**Data supplied:**
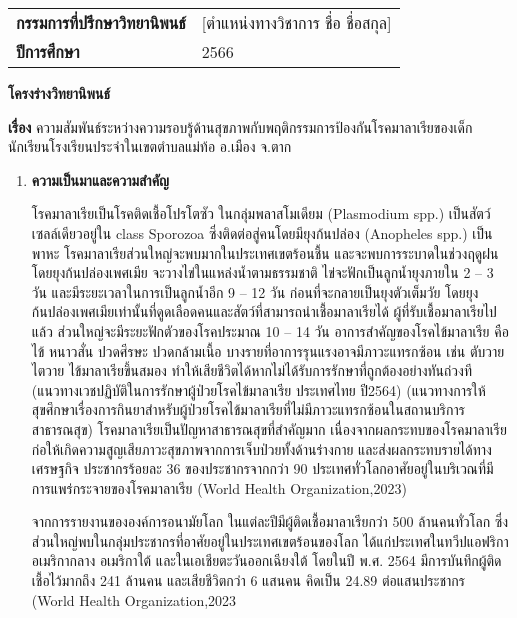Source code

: \begin{titlepage}
\begin{table}[h]
\begin{tabular}{p{4cm} p{11cm}}
      \textbf{กรรมการที่ปรึกษาวิทยานิพนธ์} & [ตำแหน่งทางวิชาการ ชื่อ ชื่อสกุล]                                                                                                     \\

      \textbf{ปีการศึกษา}              & 2566
    \end{tabular}
  \end{table}

  \newpage

  \centering\textbf{โครงร่างวิทยานิพนธ์}


  \raggedright\textbf{เรื่อง} ความสัมพันธ์ระหว่างความรอบรู้ด้านสุขภาพกับพฤติกรรมการป้องกันโรคมาลาเรียของเด็กนักเรียนโรงเรียนประจำในเขตตำบลแม่ท้อ อ.เมือง จ.ตาก

  \begin{enumerate}
    \justifying
    \item \textbf{ความเป็นมาและความสำคัญ}

          โรคมาลาเรียเป็นโรคติดเชื้อโปรโตซัว ในกลุ่มพลาสโมเดียม (Plasmodium spp.) เป็นสัตว์เซลล์เดียวอยู่ใน class Sporozoa  ซึ่งติดต่อสู่คนโดยมียุงก้นปล่อง (Anopheles spp.) เป็นพาหะ โรคมาลาเรียส่วนใหญ่จะพบมากในประเทศเขตร้อนชื้น และจะพบการระบาดในช่วงฤดูฝน โดยยุงก้นปล่องเพศเมีย จะวางไข่ในแหล่งน้ำตามธรรมชาติ ไข่จะฟักเป็นลูกน้ำยุงภายใน 2 – 3 วัน และมีระยะเวลาในการเป็นลูกน้ำอีก 9 – 12 วัน ก่อนที่จะกลายเป็นยุงตัวเต็มวัย โดยยุงก้นปล่องเพศเมียเท่านั้นที่ดูดเลือดคนและสัตว์ที่สามารถนำเชื้อมาลาเรียได้ ผู้ที่รับเชื้อมาลาเรียไปแล้ว ส่วนใหญ่จะมีระยะฟักตัวของโรคประมาณ 10 – 14 วัน อาการสำคัญของโรคไข้มาลาเรีย คือ ไข้ หนาวสั่น ปวดศีรษะ ปวดกล้ามเนื้อ บางรายที่อาการรุนแรงอาจมีภาวะแทรกซ้อน เช่น ตับวาย ไตวาย ไข้มาลาเรียขึ้นสมอง ทำให้เสียชีวิตได้หากไม่ได้รับการรักษาที่ถูกต้องอย่างทันถ่วงที (แนวทางเวชปฏิบัติในการรักษาผู้ป่วยโรคไข้มาลาเรีย ประเทศไทย ปี2564) (แนวทางการให้สุขศึกษาเรื่องการกินยาสำหรับผู้ป่วยโรคไข้มาลาเรียที่ไม่มีภาวะแทรกซ้อนในสถานบริการสาธารณสุข) โรคมาลาเรียเป็นปัญหาสาธารณสุขที่สำคัญมาก เนื่องจากผลกระทบของโรคมาลาเรียก่อให้เกิดความสูญเสียภาวะสุขภาพจากการเจ็บป่วยทั้งด้านร่างกาย  และส่งผลกระทบรายได้ทางเศรษฐกิจ ประชากรร้อยละ 36 ของประชากรจากกว่า 90 ประเทศทั่วโลกอาศัยอยู่ในบริเวณที่มีการแพร่กระจายของโรคมาลาเรีย (World Health Organization,2023)

          จากการรายงานขององค์การอนามัยโลก ในแต่ละปีมีผู้ติดเชื้อมาลาเรียกว่า 500 ล้านคนทั่วโลก ซึ่งส่วนใหญ่พบในกลุ่มประชากรที่อาศัยอยู่ในประเทศเขตร้อนของโลก ได้แก่ประเทศในทวีปแอฟริกา อเมริกากลาง อเมริกาใต้ และในเอเชียตะวันออกเฉียงใต้ โดยในปี พ.ศ. 2564  มีการบันทึกผู้ติดเชื้อไว้มากถึง 241 ล้านคน และเสียชีวิตกว่า 6 แสนคน คิดเป็น 24.89 ต่อแสนประชากร (World Health Organization,2023


\end{enumerate}
\end{titlepage}
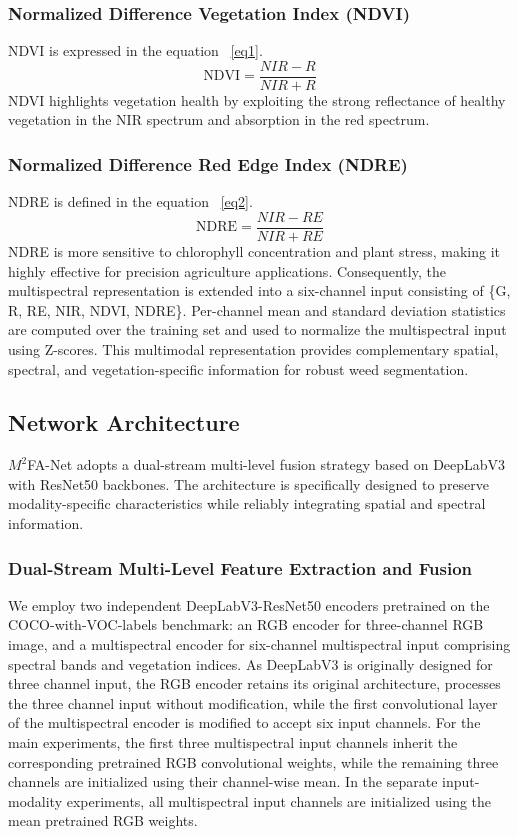 \documentclass[pdflatex,sn-mathphys-num]{sn-jnl}
\begin{document}
\subsubsection{Normalized Difference Vegetation Index (NDVI)}
NDVI is expressed in the equation ~\ref{eq1}.
\begin{equation}
\text{NDVI} = \frac{NIR - R}{NIR + R}\label{eq1}
\end{equation}
NDVI \cite{rouse1974ndvi} highlights vegetation health by exploiting the strong reflectance of healthy vegetation in the NIR spectrum and absorption in the red spectrum.
\subsubsection{Normalized Difference Red Edge Index (NDRE)}
NDRE is defined in the equation ~\ref{eq2}.
\begin{equation}
\text{NDRE} = \frac{NIR - RE}{NIR + RE}\label{eq2}
\end{equation}
NDRE \cite{gitelson1997chlorophyll} is more sensitive to chlorophyll concentration and plant stress, making it highly effective for precision agriculture applications. Consequently, the multispectral representation is extended into a six-channel input consisting of \{G, R, RE, NIR, NDVI, NDRE\}. Per-channel mean and standard deviation statistics are computed over the training set and used to normalize the multispectral input using Z-scores. This multimodal representation provides complementary spatial, spectral, and vegetation-specific information for robust weed segmentation.

\subsection{Network Architecture}
$M^2$FA-Net adopts a dual-stream multi-level fusion strategy based on DeepLabV3 with ResNet50 backbones. The architecture is specifically designed to preserve modality-specific characteristics while reliably integrating spatial and spectral information.


\subsubsection{Dual-Stream Multi-Level Feature Extraction and Fusion}
We employ two independent DeepLabV3-ResNet50 encoders pretrained on the COCO-with-VOC-labels benchmark: an RGB encoder for three-channel RGB image, and a multispectral encoder for six-channel multispectral input comprising spectral bands and vegetation indices. As DeepLabV3 is originally designed for three channel input, the RGB encoder retains its original architecture, processes the three channel input without modification, while the first convolutional layer of the multispectral encoder is modified to accept six input channels. For the main experiments, the first three
multispectral input channels inherit the
corresponding pretrained RGB convolutional
weights, while the remaining three channels
are initialized using their channel-wise mean.
In the separate input-modality experiments,
all multispectral input channels are initialized
using the mean pretrained RGB weights.
\end{document}
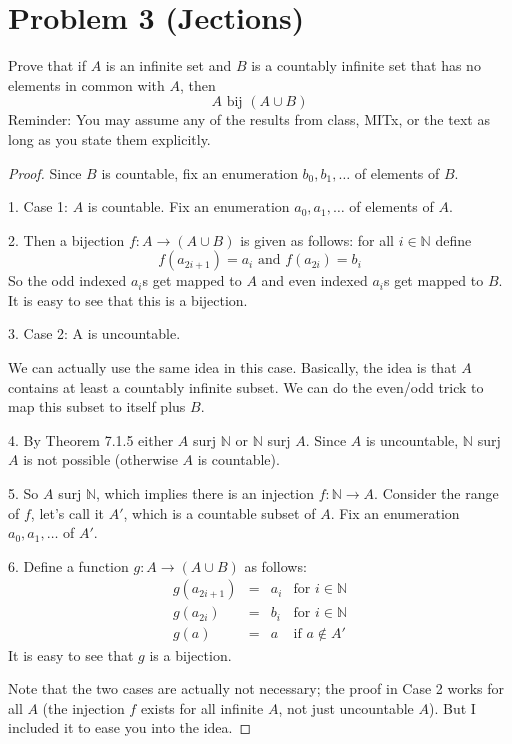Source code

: \documentclass[14pt]{extarticle}
\begin{document}
\section{Problem 3 (Jections)}
Prove that if $A$ is an infinite set and $B$ is a countably infinite set that has no elements in common with $A$, then
$$
A \text{ bij } (A \cup B)
$$
Reminder: You may assume any of the results from class, MITx, or the text as long as you state them explicitly.
\begin{proof}
Since $B$ is countable, fix an enumeration $b_0, b_1, \ldots$ of elements of $B$.

1. Case 1: $A$ is countable. Fix an enumeration $a_0, a_1, \ldots$ of elements of $A$.

2. Then a bijection $f : A \to (A \cup B)$ is given as follows: for all $i \in \mathbb{N}$ define 
$$
f(a_{2i+1}) = a_i \text{ and } f(a_{2i}) = b_i
$$ 
So the odd indexed $a_i$s get mapped to $A$ and even indexed $a_i$s get mapped to $B$. It is easy to see that this is a bijection.

3. Case 2: A is uncountable.

We can actually use the same idea in this case. Basically, the idea is that $A$ contains at least a countably infinite subset. We can do the even/odd trick to map this subset to itself plus $B$.

4. By Theorem 7.1.5 either $A$ surj $\mathbb{N}$ or $\mathbb{N}$ surj $A$. Since $A$ is uncountable, $\mathbb{N}$ surj $A$ is not possible (otherwise $A$ is countable).

5. So $A$ surj $\mathbb{N}$, which implies there is an injection $f: \mathbb{N} \to A$. Consider the range of $f$, let's call it $A'$, which is a countable subset of $A$. Fix an enumeration $a_0, a_1, \ldots$ of $A'$.

6. Define a function $g: A \to (A \cup B)$ as follows:
$$
\begin{array}{cccc}
g(a_{2i+1}) & = & a_i & \text{for } i \in \mathbb{N} \\
g(a_{2i}) & = & b_i & \text{for } i \in \mathbb{N} \\
g(a) & = & a & \text{if } a \notin A'
\end{array}
$$
It is easy to see that $g$ is a bijection.

Note that the two cases are actually not necessary; the proof in Case 2 works for all $A$ (the injection $f$ exists for all infinite $A$, not just uncountable $A$). But I included it to ease you into the idea.
\end{proof}
\end{document}
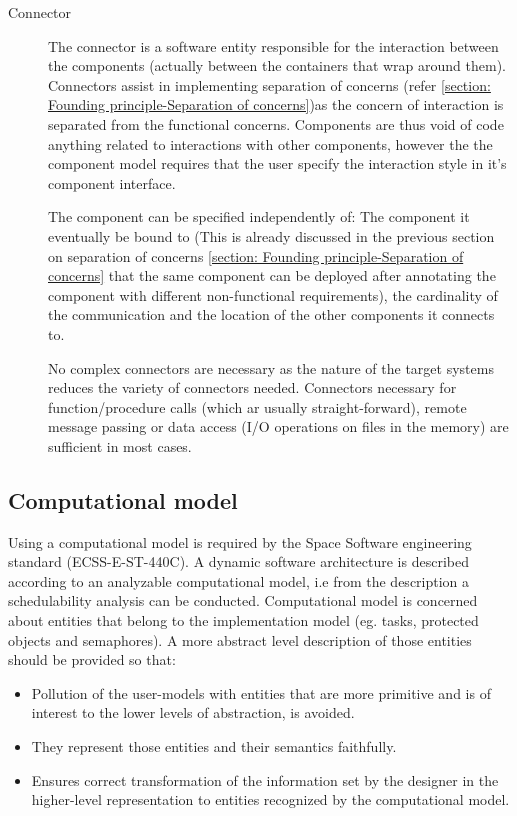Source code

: \begin{description}
\item [Connector] The connector is a software entity responsible for the interaction between the components (actually between the containers that wrap around them). Connectors assist in implementing separation of concerns (refer \cref{section: Founding principle-Separation of concerns})as the concern of interaction is separated from the functional concerns. Components are thus void of code anything related to interactions with other components, however the the component model requires that the user specify the interaction style in it's component interface.

The component can be specified independently of: The component it eventually be bound to (This is already discussed in the previous section on separation of concerns \cref{section: Founding principle-Separation of concerns} that the same component can be deployed after annotating the component with different non-functional requirements), the cardinality of the communication and the location of the other components it connects to. 

No complex connectors are necessary as the nature of the target systems reduces the variety of connectors needed. Connectors necessary for function/procedure calls (which ar usually straight-forward), remote message passing or data access (I/O operations on files in the memory) are sufficient in most cases.          
\end{description} 

\subsection{Computational model}
\label{section: Computational model} 
Using a computational model is required by the Space Software engineering standard (ECSS-E-ST-440C). A dynamic software architecture is described according to an analyzable computational model, i.e from the description a schedulability analysis can be conducted. Computational model is concerned about entities that belong to the implementation model (eg. tasks, protected objects and semaphores). A more abstract level description of those entities should be provided so that:

\begin{itemize}
\item Pollution of the user-models with entities that are more primitive and is of interest to the lower levels of abstraction, is avoided.

\item They represent those entities and their semantics faithfully.

\item Ensures correct transformation of the information set by the designer in the higher-level representation to entities recognized by the computational model.
\end{itemize} 

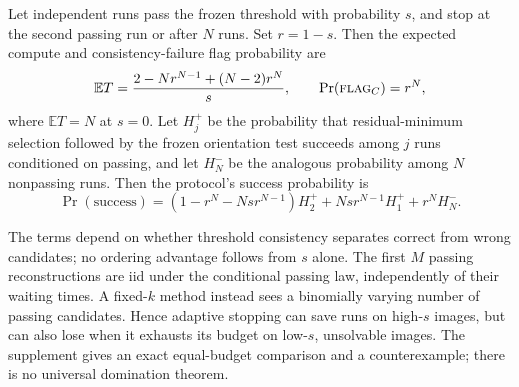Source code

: \begin{proposition}
\label{prop:gtfree-stop}
Let independent runs pass the frozen threshold with probability $s$, and
stop at the second passing run or after $N$ runs. Set $r=1-s$.
Then the expected compute and consistency-failure flag probability are
\begin{equation}
\label{eq:protocol-stop-compute}
\mathbb E T=\frac{2-Nr^{N-1}+(N-2)r^N}{s},\qquad
\Pr(\textsc{flag}_C)=r^N,
\end{equation}
where $\mathbb ET=N$ at $s=0$. Let $H_j^+$ be the probability that
residual-minimum selection followed by the frozen orientation test
succeeds among $j$ runs conditioned on passing, and let $H_N^-$
be the analogous probability among $N$ nonpassing runs.
Then the protocol's success probability is
\begin{equation}
\label{eq:protocol-stop-success}
\Pr(\mathrm{success})=
(1-r^N-Nsr^{N-1})H_2^++Nsr^{N-1}H_1^++r^NH_N^-.
\end{equation}
\end{proposition}
The terms depend on whether threshold consistency separates correct
from wrong candidates; no ordering advantage follows from $s$ alone.
The first $M$ passing reconstructions are iid under the conditional
passing law, independently of their waiting times. A fixed-$k$ method
instead sees a binomially varying number of passing candidates. Hence
adaptive stopping can save runs on high-$s$ images, but can also lose
when it exhausts its budget on low-$s$, unsolvable images. The
supplement gives an exact equal-budget comparison and a counterexample;
there is no universal domination theorem.
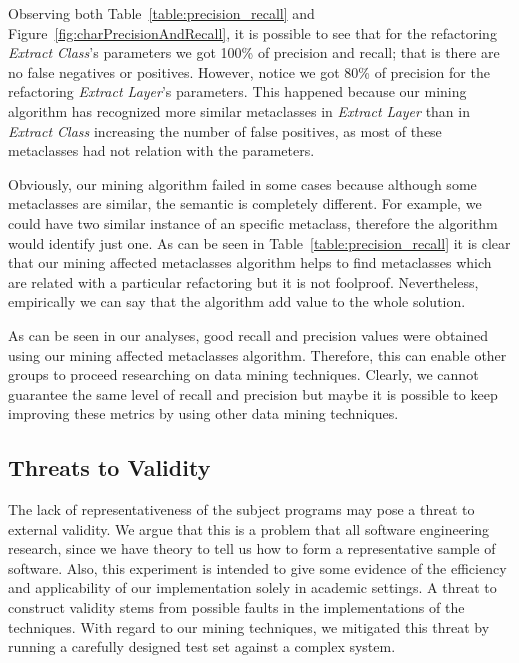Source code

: Observing  both Table~\ref{table:precision_recall} and Figure~\ref{fig:charPrecisionAndRecall}, it is possible to see that for the refactoring \textit{Extract Class}'s parameters we got 100\% of precision and recall; that is there are no false negatives or positives. However, notice we got 80\% of precision for the refactoring \textit{Extract Layer}'s parameters. This happened because our mining algorithm has recognized more similar metaclasses in \textit{Extract Layer} than in \textit{Extract Class} increasing the number of false positives, as most of these metaclasses had not relation with the parameters.

Obviously, our mining algorithm failed in some cases because although some metaclasses are similar, the semantic is completely different. For example, we could have two similar instance of an specific metaclass, therefore the algorithm would identify just one. %
As can be seen in Table~\ref{table:precision_recall} it is clear that our mining affected metaclasses algorithm helps to find metaclasses which are related with a particular refactoring but it is not foolproof. Nevertheless, empirically we can say that the algorithm add value to the whole solution.

As can be seen in our analyses, good recall and precision values were obtained using our mining affected metaclasses algorithm. Therefore, this can enable other groups to proceed researching on data mining techniques. Clearly, we cannot guarantee the same level of recall and precision but maybe it is possible to keep improving these metrics by using other data mining techniques.

\subsection{Threats to Validity}

The lack of representativeness of the subject programs may pose a threat to external validity. We argue that this is a problem that all software engineering research, since we have theory to tell us how to form a representative sample of software. %
Also, this experiment is intended to give some evidence of the efficiency and applicability of our implementation solely in academic settings. A threat to construct validity stems from possible faults in the implementations of the techniques. With regard to our mining techniques, we mitigated this threat by running a carefully designed test set against a complex system.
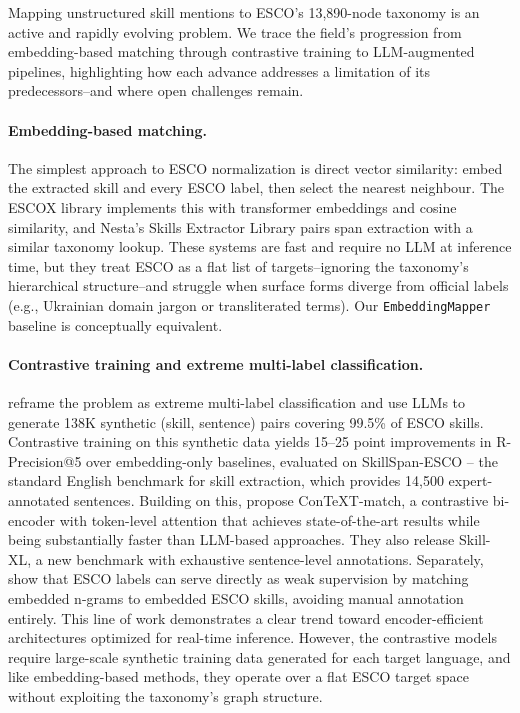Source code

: \documentclass[11pt]{article}
\begin{document}
Mapping unstructured skill mentions to ESCO's 13,890-node taxonomy is an active and rapidly evolving problem. We trace the field's progression from embedding-based matching through contrastive training to LLM-augmented pipelines, highlighting how each advance addresses a limitation of its predecessors--and where open challenges remain.

\paragraph{Embedding-based matching.}
The simplest approach to ESCO normalization is direct vector similarity: embed the extracted skill and every ESCO label, then select the nearest neighbour. The ESCOX library \citep{Kavargyris2025} implements this with transformer embeddings and cosine similarity, and Nesta's Skills Extractor Library \citep{nesta} pairs span extraction with a similar taxonomy lookup. These systems are fast and require no LLM at inference time, but they treat ESCO as a flat list of targets--ignoring the taxonomy's hierarchical structure--and struggle when surface forms diverge from official labels (e.g., Ukrainian domain jargon or transliterated terms). Our \texttt{EmbeddingMapper} baseline is conceptually equivalent.

\paragraph{Contrastive training and extreme multi-label classification.}
\citet{Decorte2023} reframe the problem as extreme multi-label classification and use LLMs to generate 138K synthetic (skill, sentence) pairs covering 99.5\% of ESCO skills. Contrastive training on this synthetic data yields 15--25 point improvements in R-Precision@5 over embedding-only baselines, evaluated on SkillSpan-ESCO \citep{Zhang2022} -- the standard English benchmark for skill extraction, which provides 14,500 expert-annotated sentences. Building on this, \citet{Decorte2025} propose ConTeXT-match, a contrastive bi-encoder with token-level attention that achieves state-of-the-art results while being substantially faster than LLM-based approaches. They also release Skill-XL, a new benchmark with exhaustive sentence-level annotations. Separately, \citet{zhang2022skillextractionjobpostings} show that ESCO labels can serve directly as weak supervision by matching embedded n-grams to embedded ESCO skills, avoiding manual annotation entirely. This line of work demonstrates a clear trend toward encoder-efficient architectures optimized for real-time inference. However, the contrastive models require large-scale synthetic training data generated for each target language, and like embedding-based methods, they operate over a flat ESCO target space without exploiting the taxonomy's graph structure.
\end{document}
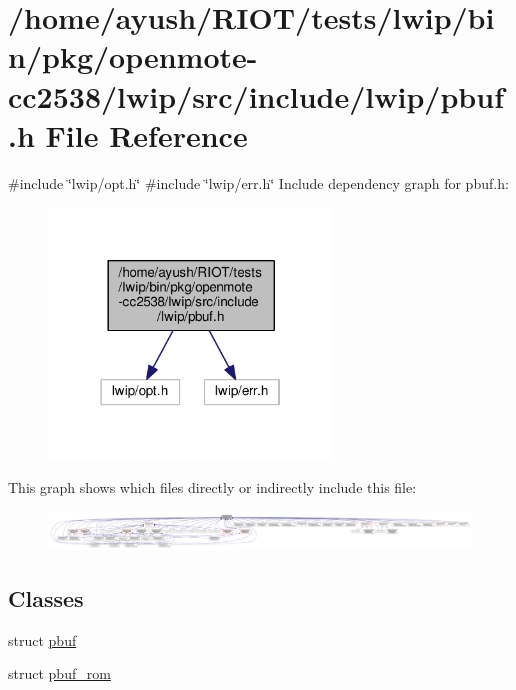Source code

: \hypertarget{openmote-cc2538_2lwip_2src_2include_2lwip_2pbuf_8h}{}\section{/home/ayush/\+R\+I\+O\+T/tests/lwip/bin/pkg/openmote-\/cc2538/lwip/src/include/lwip/pbuf.h File Reference}
\label{openmote-cc2538_2lwip_2src_2include_2lwip_2pbuf_8h}
{\ttfamily \#include \char`\"{}lwip/opt.\+h\char`\"{}}\newline
{\ttfamily \#include \char`\"{}lwip/err.\+h\char`\"{}}\newline
Include dependency graph for pbuf.\+h\+:
\nopagebreak
\begin{figure}[H]
\begin{center}
\leavevmode
\includegraphics[width=214pt]{openmote-cc2538_2lwip_2src_2include_2lwip_2pbuf_8h__incl}
\end{center}
\end{figure}
This graph shows which files directly or indirectly include this file\+:
\nopagebreak
\begin{figure}[H]
\begin{center}
\leavevmode
\includegraphics[width=350pt]{openmote-cc2538_2lwip_2src_2include_2lwip_2pbuf_8h__dep__incl}
\end{center}
\end{figure}
\subsection*{Classes}
\begin{DoxyCompactItemize}
\item 
struct \hyperlink{structpbuf}{pbuf}
\item 
struct \hyperlink{structpbuf__rom}{pbuf\+\_\+rom}
\end{DoxyCompactItemize}
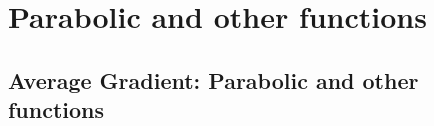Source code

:          \section{ Parabolic and other functions}
    \nopagebreak
\label{m39223*cid4}
            \subsection{ Average Gradient: Parabolic and other functions}
            \nopagebreak
\label{m39223*secfhsst!!!underscore!!!id252}
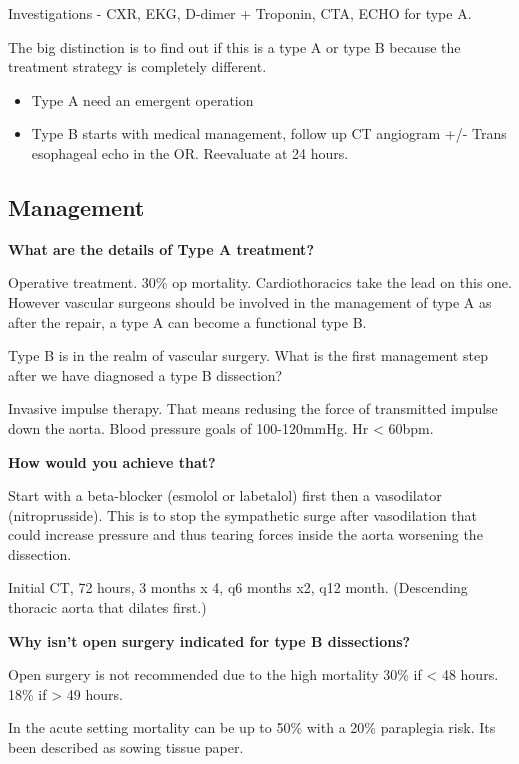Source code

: \documentclass[
]{book}
\begin{document}
Investigations - CXR, EKG, D-dimer + Troponin, CTA, ECHO for type A.

The big distinction is to find out if this is a type A or type B because
the treatment strategy is completely different.

\begin{itemize}
\item
  Type A need an emergent operation
\item
  Type B starts with medical management, follow up CT angiogram +/-
  Trans esophageal echo in the OR. Reevaluate at 24 hours.
\end{itemize}

\hypertarget{management-27}{%
\subsection{Management}\label{management-27}}

\textbf{What are the details of Type A treatment?}

Operative treatment. 30\% op mortality. Cardiothoracics take the lead on
this one. However vascular surgeons should be involved in the management
of type A as after the repair, a type A can become a functional type B.

Type B is in the realm of vascular surgery. What is the first management
step after we have diagnosed a type B dissection?

Invasive impulse therapy. That means redusing the force of transmitted
impulse down the aorta. Blood pressure goals of 100-120mmHg. Hr \textless{}
60bpm.

\textbf{How would you achieve that?}

Start with a beta-blocker (esmolol or labetalol) first then a
vasodilator (nitroprusside). This is to stop the sympathetic surge after
vasodilation that could increase pressure and thus tearing forces inside
the aorta worsening the dissection.

Initial CT, 72 hours, 3 months x 4, q6 months x2, q12 month. (Descending
thoracic aorta that dilates first.)

\textbf{Why isn't open surgery indicated for type B dissections?}

Open surgery is not recommended due to the high mortality 30\% if \textless{} 48
hours. 18\% if \textgreater{} 49 hours.

In the acute setting mortality can be up to 50\% with a 20\% paraplegia
risk. Its been described as sowing tissue paper.
\end{document}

**Task to complete:**
Using the listing, copy every line where the word "pretrained" shows up.

**Written answer:**
We employ two independent DeepLabV3-ResNet50 encoders pretrained on the COCO-with-VOC-labels benchmark: an RGB encoder for three-channel RGB image, and a multispectral encoder for six-channel multispectral input comprising spectral bands and vegetation indices. As DeepLabV3 is originally designed for three channel input, the RGB encoder retains its original architecture, processes the three channel input without modification, while the first convolutional layer of the multispectral encoder is modified to accept six input channels. For the main experiments, the first three
corresponding pretrained RGB convolutional
using the mean pretrained RGB weights.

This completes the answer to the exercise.